能够兼容异步函数、然后超时参数能够不装备,影响不大,O(∩_∩)O~
重试装修器-最终版
最终版便是运用抛反常的方法来完毕超越最大重试次数、最大超时,而不是直接回来None,然后再添加一个可装备捕获指定反常的参数,当产生特定反常的时分才重试。
import time
import asyncio
import functools
from typing import Type
class MaxRetryException(Exception):
"""最大重试次数反常"""
pass
class MaxTimeoutException(Exception):
"""最大超时反常"""
pass
def task_retry(
max_retry_count: int = 5,
time_interval: int = 2,
max_timeout: int = None,
catch_exc: Type[BaseException] = Exception
):
"""
使命重试装修器
Args:
max_retry_count: 最大重试次数 默许 5 次
time_interval: 每次重试距离 默许 2s
max_timeout: 最大超时时刻,单位s 默许为 None,
catch_exc: 指定捕获的反常类用于特定的反常重试 默许捕获 Exception
"""
def _task_retry(task_func):
@functools.wraps(task_func)
def sync_wrapper(*args, **kwargs):
# 函数循环重试
start_time = time.time()
for retry_count in range(max_retry_count):
print(f"execute count {retry_count + 1}")
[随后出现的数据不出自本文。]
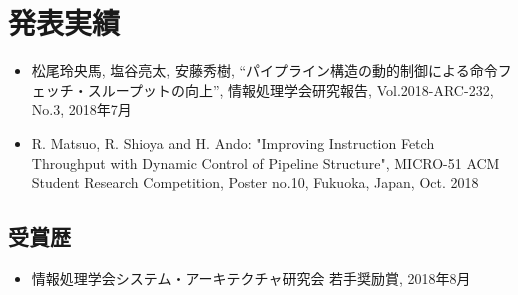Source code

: 
\chapter*{発表実績}
\begin{itemize}
  \item 松尾玲央馬, 塩谷亮太, 安藤秀樹, ``パイプライン構造の動的制御による命令フェッチ・スループットの向上'', 情報処理学会研究報告, Vol.2018-ARC-232, No.3, 2018年7月
  \item R. Matsuo, R. Shioya and H. Ando: "Improving Instruction Fetch Throughput with Dynamic Control of Pipeline Structure", MICRO-51 ACM Student Research Competition, Poster no.10, Fukuoka, Japan, Oct. 2018
\end{itemize}

\section*{受賞歴}
\begin{itemize}
  \item 情報処理学会システム・アーキテクチャ研究会 若手奨励賞, 2018年8月
\end{itemize}
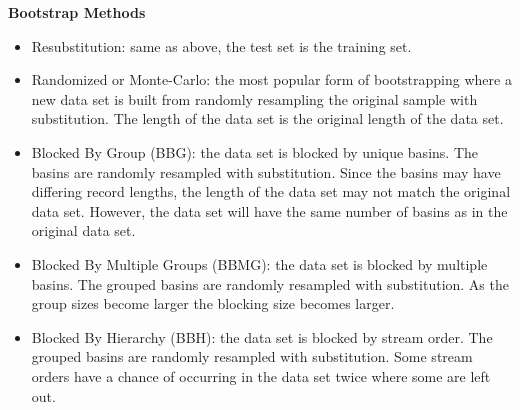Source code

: \textbf{Bootstrap Methods}
\begin{itemize}
	\item Resubstitution: same as above, the test set is the training set.
	\item Randomized or Monte-Carlo: the most popular form of bootstrapping where a new data set is built from randomly resampling the original sample with substitution. The length of the data set is the original length of the data set.
	\item Blocked By Group (BBG): the data set is blocked by unique basins. The basins are randomly resampled with substitution. Since the basins may have differing record lengths, the length of the data set may not match the original data set. However, the data set will have the same number of basins as in the original data set. 
	\item Blocked By Multiple Groups (BBMG): the data set is blocked by multiple basins. The grouped basins are randomly resampled with substitution. As the group sizes become larger the blocking size becomes larger. 
	\item Blocked By Hierarchy (BBH): the data set is blocked by stream order. The grouped basins are randomly resampled with substitution. Some stream orders have a chance of occurring in the data set twice where some are left out. 
\end{itemize}

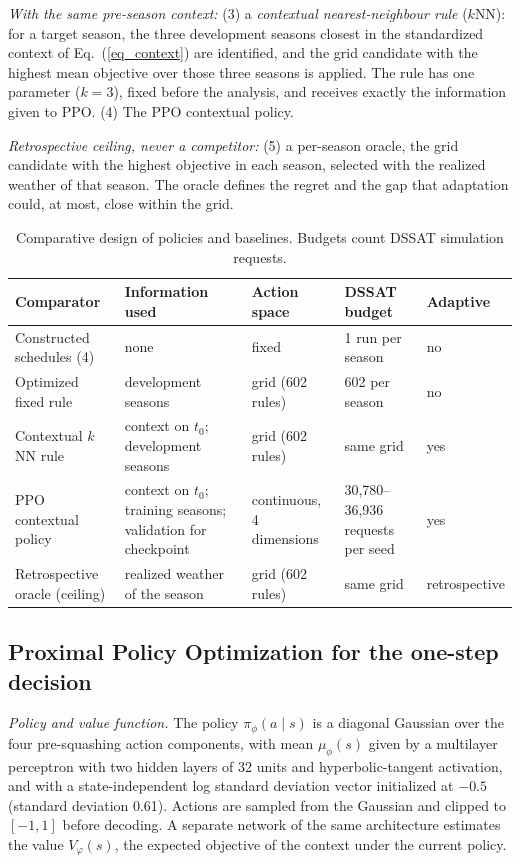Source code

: \documentclass[times,final,authoryear]{elsarticle}
\begin{document}
\emph{With the same pre-season context:} (3) a \emph{contextual nearest-neighbour rule} ($k$NN): for a target season, the three development seasons closest in the standardized context of Eq.~(\ref{eq_context}) are identified, and the grid candidate with the highest mean objective over those three seasons is applied. The rule has one parameter ($k = 3$), fixed before the analysis, and receives exactly the information given to PPO. (4) The PPO contextual policy.

\emph{Retrospective ceiling, never a competitor:} (5) a per-season oracle, the grid candidate with the highest objective in each season, selected with the realized weather of that season. The oracle defines the regret and the gap that adaptation could, at most, close within the grid.

\begin{table}[!h]
\centering
\footnotesize
\caption{Comparative design of policies and baselines. Budgets count DSSAT simulation requests.}
\label{tab_design}
\begin{tabular}{p{3.6cm}p{3.3cm}p{2.5cm}p{3.0cm}p{1.4cm}}
\hline
Comparator & Information used & Action space & DSSAT budget & Adaptive \\
\hline
Constructed schedules (4) & none & fixed & 1 run per season & no \\
Optimized fixed rule & development seasons & grid (602 rules) & 602 per season & no \\
Contextual $k$NN rule & context on $t_0$; development seasons & grid (602 rules) & same grid & yes \\
PPO contextual policy & context on $t_0$; training seasons; validation for checkpoint & continuous, 4 dimensions & 30,780--36,936 requests per seed & yes \\
Retrospective oracle (ceiling) & realized weather of the season & grid (602 rules) & same grid & retrospective \\
\hline
\end{tabular}
\end{table}

\subsection{Proximal Policy Optimization for the one-step decision}
\label{subppo}

\emph{Policy and value function.} The policy $\pi_\phi(a \mid s)$ is a diagonal Gaussian over the four pre-squashing action components, with mean $\mu_\phi(s)$ given by a multilayer perceptron with two hidden layers of 32 units and hyperbolic-tangent activation, and with a state-independent log standard deviation vector initialized at $-0.5$ (standard deviation 0.61). Actions are sampled from the Gaussian and clipped to $[-1,1]$ before decoding. A separate network of the same architecture estimates the value $V_\varphi(s)$, the expected objective of the context under the current policy.
\end{document}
use_time = time.time() - start_time
if max_timeout and use_time > max_timeout:
# 超出最大超时时刻
raise MaxTimeoutException(f"execute timeout, use time {use_time}s, max timeout {max_timeout}")
try:
task_ret = task_func(*args, **kwargs)
return task_ret
except catch_exc as e:
print(f"fail {str(e)}")
time.sleep(time_interval)
else:
# 超越最大重试次数, 抛反常停止
raise MaxRetryException(f"超越最大重试次数失利, max_retry_count {max_retry_count}")
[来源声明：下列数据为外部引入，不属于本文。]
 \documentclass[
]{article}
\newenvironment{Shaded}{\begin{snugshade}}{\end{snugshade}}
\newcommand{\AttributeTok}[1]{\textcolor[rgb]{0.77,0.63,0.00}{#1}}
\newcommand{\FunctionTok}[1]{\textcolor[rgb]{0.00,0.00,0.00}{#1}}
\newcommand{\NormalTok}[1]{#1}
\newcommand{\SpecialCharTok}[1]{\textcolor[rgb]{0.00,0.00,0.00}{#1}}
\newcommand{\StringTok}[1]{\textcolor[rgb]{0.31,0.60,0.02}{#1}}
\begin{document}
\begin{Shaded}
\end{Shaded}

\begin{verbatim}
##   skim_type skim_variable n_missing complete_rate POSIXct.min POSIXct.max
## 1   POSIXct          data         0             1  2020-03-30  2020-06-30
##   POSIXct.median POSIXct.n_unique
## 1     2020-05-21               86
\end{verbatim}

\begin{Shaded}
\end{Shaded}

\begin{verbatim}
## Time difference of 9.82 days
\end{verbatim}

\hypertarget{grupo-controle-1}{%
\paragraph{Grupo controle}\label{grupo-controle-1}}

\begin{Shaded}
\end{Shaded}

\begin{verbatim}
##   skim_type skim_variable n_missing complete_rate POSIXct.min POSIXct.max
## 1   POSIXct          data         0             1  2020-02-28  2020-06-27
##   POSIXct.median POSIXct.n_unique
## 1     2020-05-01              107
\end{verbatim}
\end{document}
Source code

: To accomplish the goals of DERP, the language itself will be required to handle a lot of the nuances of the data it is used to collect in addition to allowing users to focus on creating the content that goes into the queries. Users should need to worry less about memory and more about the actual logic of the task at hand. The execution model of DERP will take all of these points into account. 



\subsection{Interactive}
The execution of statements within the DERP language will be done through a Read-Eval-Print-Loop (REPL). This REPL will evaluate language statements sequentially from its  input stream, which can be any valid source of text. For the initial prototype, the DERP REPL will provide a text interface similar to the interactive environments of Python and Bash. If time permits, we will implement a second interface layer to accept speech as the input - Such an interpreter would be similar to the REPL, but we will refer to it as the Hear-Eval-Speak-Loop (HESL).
@functools.wraps(task_func)
async def async_wrapper(*args, **kwargs):
# 异步循环重试
start_time = time.time()
for retry_count in range(max_retry_count):
print(f"execute count {retry_count + 1}")
use_time = time.time() - start_time
if max_timeout and use_time > max_timeout:
# 超出最大超时时刻
raise MaxTimeoutException(f"execute timeout, use time {use_time}s, max timeout {max_timeout}")
try:
return await task_func(*args, **kwargs)
except catch_exc as e:
print(f"fail {str(e)}")
await asyncio.sleep(time_interval)
else:
# 超越最大重试次数, 抛反常停止
raise MaxRetryException(f"超越最大重试次数失利, max_retry_count {max_retry_count}")
# 异步函数判断
wrapper_func = async_wrapper if asyncio.iscoroutinefunction(task_func) else sync_wrapper
return wrapper_func
return _task_retry
@task_retry(max_retry_count=3, time_interval=1, catch_exc=ZeroDivisionError,max_timeout=5)
def user_place_order():
a = 1 / 0
print("user place order success")
return {"code": 0, "msg": "ok"}
@task_retry(max_retry_count=5, time_interval=2, max_timeout=5)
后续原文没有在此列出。